Weird, I had the exact opposite results. I had expected my writing to follow whatever the POV's gender--shouldn't it to some extent?--but found it was more a function of when I wrote the piece.
I'd say the consistancy of what it says about my writing means that something real is being measured by the algorithm. Whether or not I'd call it "gender" I don't know...
http://www.cs.toronto.edu/~gh/Courses/2528/Readings/Koppel-etal.pdf
Some interesting facts, distilled (and keep reading even if you don't like technical stuff, because this gets very interesting near the end):
- It's pretty standard machine learning / statistical NLP. That is, you present data (training instances) about a bunch of documents to a "learning algorithm," which spits out a hypothesis, which you can then use to classify documents the learner didn't see.
- They claim 80% male/female classification accuracy overall, which indicates that there are intrinsic differences between male and female writing.
- The algorithm trains on the British National Corpus (BNC), which contains tagged fiction and non-fiction in several genres and sub-genres.
- The list of texts and "lexical features" (words - heh) is here:
http://shekel.jct.ac.il/~argamon/gender-style/
- Each document was represented by 1081 numbers: the count of each feature in the document divided by the document length.
This last part means that the classifier they trained knows nothing more about a document than each feature's average number of occurrences per word. For example, let's say the features are "swish," "blick," and "horntail." A full training instance might look like this:
"Misty Riders of the Sunken Bog" MALE 2/2054 6/2054 0/2054
meaning that of the 2054 words in Misty Riders of the Sunken Bog, 2 were "swish," 6 were "blick," and 0 were "horntail."
So with just 566 of those, they trained a computer to classify documents distilled to the same kinds of numbers. (Except there were 1081 numbers per document.)
- They use some smart feature reduction to cut those 1081 features way down, and then they separate them with a linear classifer. This is, like, the weakest kind of classifier imaginable, but it does let you do some nice analysis.
- For fiction, they found that relatively high proportions of a, the and as tend to indicate maleness, whereas she, for, with and not indicate femaleness.
- In non-fiction, that and one indicate maleness, and for, with, not, and and in indicate femaleness.
- They've done similar analysis on parts of speech. Men tend to prefer noun specifiers (determiners, numbers, modifiers), and women tend to prefer negation, pronouns, and certain prepositions.
My thoughts:
- I don't know if the web page's version is trained on British English or American English. A nationality mismatch would seriously skew the results, especially given the kinds of words that were discovered to be the best indicators.
- The web page says it uses a simplified version of the original algorithm.
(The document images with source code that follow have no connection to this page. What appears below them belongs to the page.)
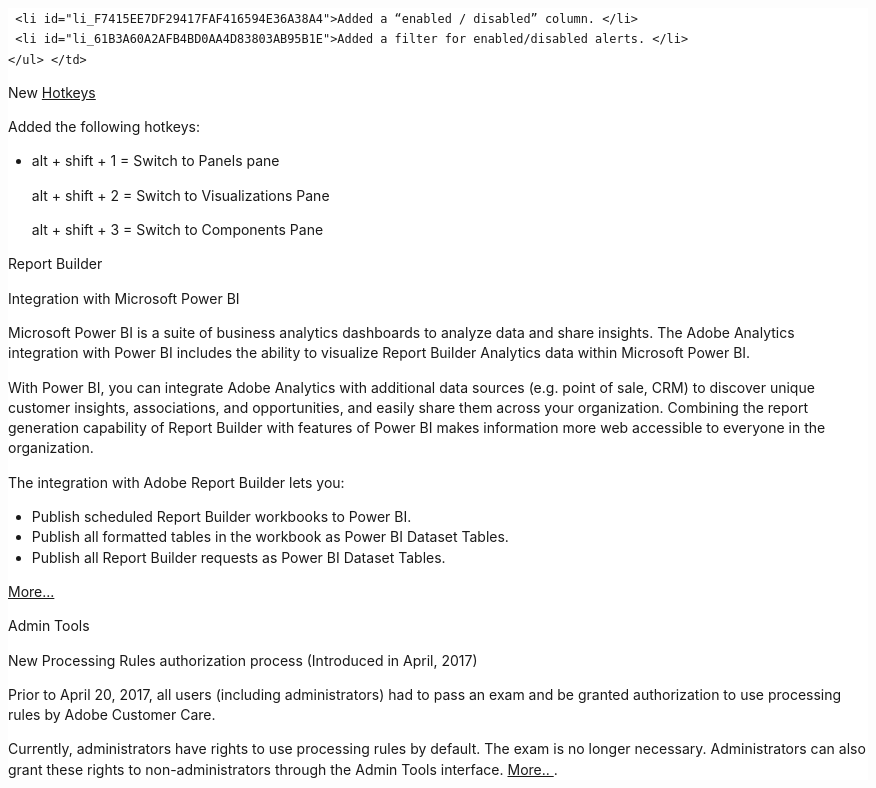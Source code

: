      <li id="li_F7415EE7DF29417FAF416594E36A38A4">Added a “enabled / disabled” column. </li> 
     <li id="li_61B3A60A2AFB4BD0AA4D83803AB95B1E">Added a filter for enabled/disabled alerts. </li> 
    </ul> </td> 
  </tr> 
  <tr> 
   <td colname="col01"></td> 
   <td colname="col1"> <p>New <a href="https://marketing.adobe.com/resources/help/en_US/analytics/analysis-workspace/fa_shortcut_keys.html" format="html" scope="external"> Hotkeys </a></p> </td> 
   <td colname="col2"> <p>Added the following hotkeys: </p> 
    <ul id="ul_3722C358EB464F5FBF588C8EDE2AB79A"> 
     <li id="li_1999F8CCF968477E8681196236694A48"> <p>alt + shift + 1 = Switch to <span class="wintitle"> Panels </span> pane </p> <p>alt + shift + 2 = Switch to <span class="wintitle"> Visualizations </span> Pane </p> <p>alt + shift + 3 = Switch to <span class="wintitle"> Components </span> Pane </p> </li> 
    </ul> </td> 
  </tr> 
  <tr> 
   <td> <p>Report Builder </p> </td> 
  </tr> 
  <tr> 
   <td colname="col01"></td> 
   <td colname="col1"> <p>Integration with Microsoft Power BI </p> </td> 
   <td colname="col2"> <p>Microsoft Power BI is a suite of business analytics dashboards to analyze data and share insights. The Adobe Analytics integration with Power BI includes the ability to visualize Report Builder Analytics data within Microsoft Power BI. </p> <p>With Power BI, you can integrate Adobe Analytics with additional data sources (e.g. point of sale, CRM) to discover unique customer insights, associations, and opportunities, and easily share them across your organization. Combining the report generation capability of Report Builder with features of Power BI makes information more web accessible to everyone in the organization. </p> <p>The integration with Adobe Report Builder lets you: </p> 
    <ul id="ul_48CC72D3E88B4CCAB6762A32E68E5764"> 
     <li id="li_AC7B3FF2796442A8B7269BEB0824831C"> Publish scheduled Report Builder workbooks to Power BI. </li> 
     <li id="li_5F609B1158D849F7886EB789CA78488D">Publish all formatted tables in the workbook as Power BI Dataset Tables. </li> 
     <li id="li_646E75669B4F40EE8577B5194365F22C">Publish all Report Builder requests as Power BI Dataset Tables. </li> 
    </ul> <p> <a href="https://marketing.adobe.com/resources/help/en_US/arb/whats_new_arb.html" format="html" scope="external"> More... </a> </p> </td> 
  </tr> 
  <tr> 
   <td> Admin Tools </td> 
  </tr> 
  <tr> 
   <td colname="col01"></td> 
   <td colname="col1"> <p>New Processing Rules authorization process (Introduced in April, 2017) </p> </td> 
   <td colname="col2"> <p>Prior to April 20, 2017, all users (including administrators) had to pass an exam and be granted authorization to use processing rules by Adobe Customer Care. </p> <p>Currently, administrators have rights to use processing rules by default. The exam is no longer necessary. Administrators can also grant these rights to non-administrators through the Admin Tools interface. <a href="https://marketing.adobe.com/resources/help/en_US/reference/processing_rules.html" format="html" scope="external"> More.. </a>. </p> </td> 
  </tr> 
 </tbody> 
</table>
I don't know what that means for classification accuracy, but I'd assume the web page won't get 80% like the original.
- Personally, I interpret their analysis as saying that men tend to write more concretely. This supports all of my preconceived notions and biases, which is nice for me.
- Given the above, you'd have to be a total idiot to take any test results as indicating your "true" gender or other such nonsense. This is classic machine learning: completely devoid of context (even between words!). It hasn't got a clue. It just knows if you avoid numbers and use "not" a bunch, you're probably a woman. If you happen to be a man who avoids numbers and uses "not" a bunch, I'd say you're an artist.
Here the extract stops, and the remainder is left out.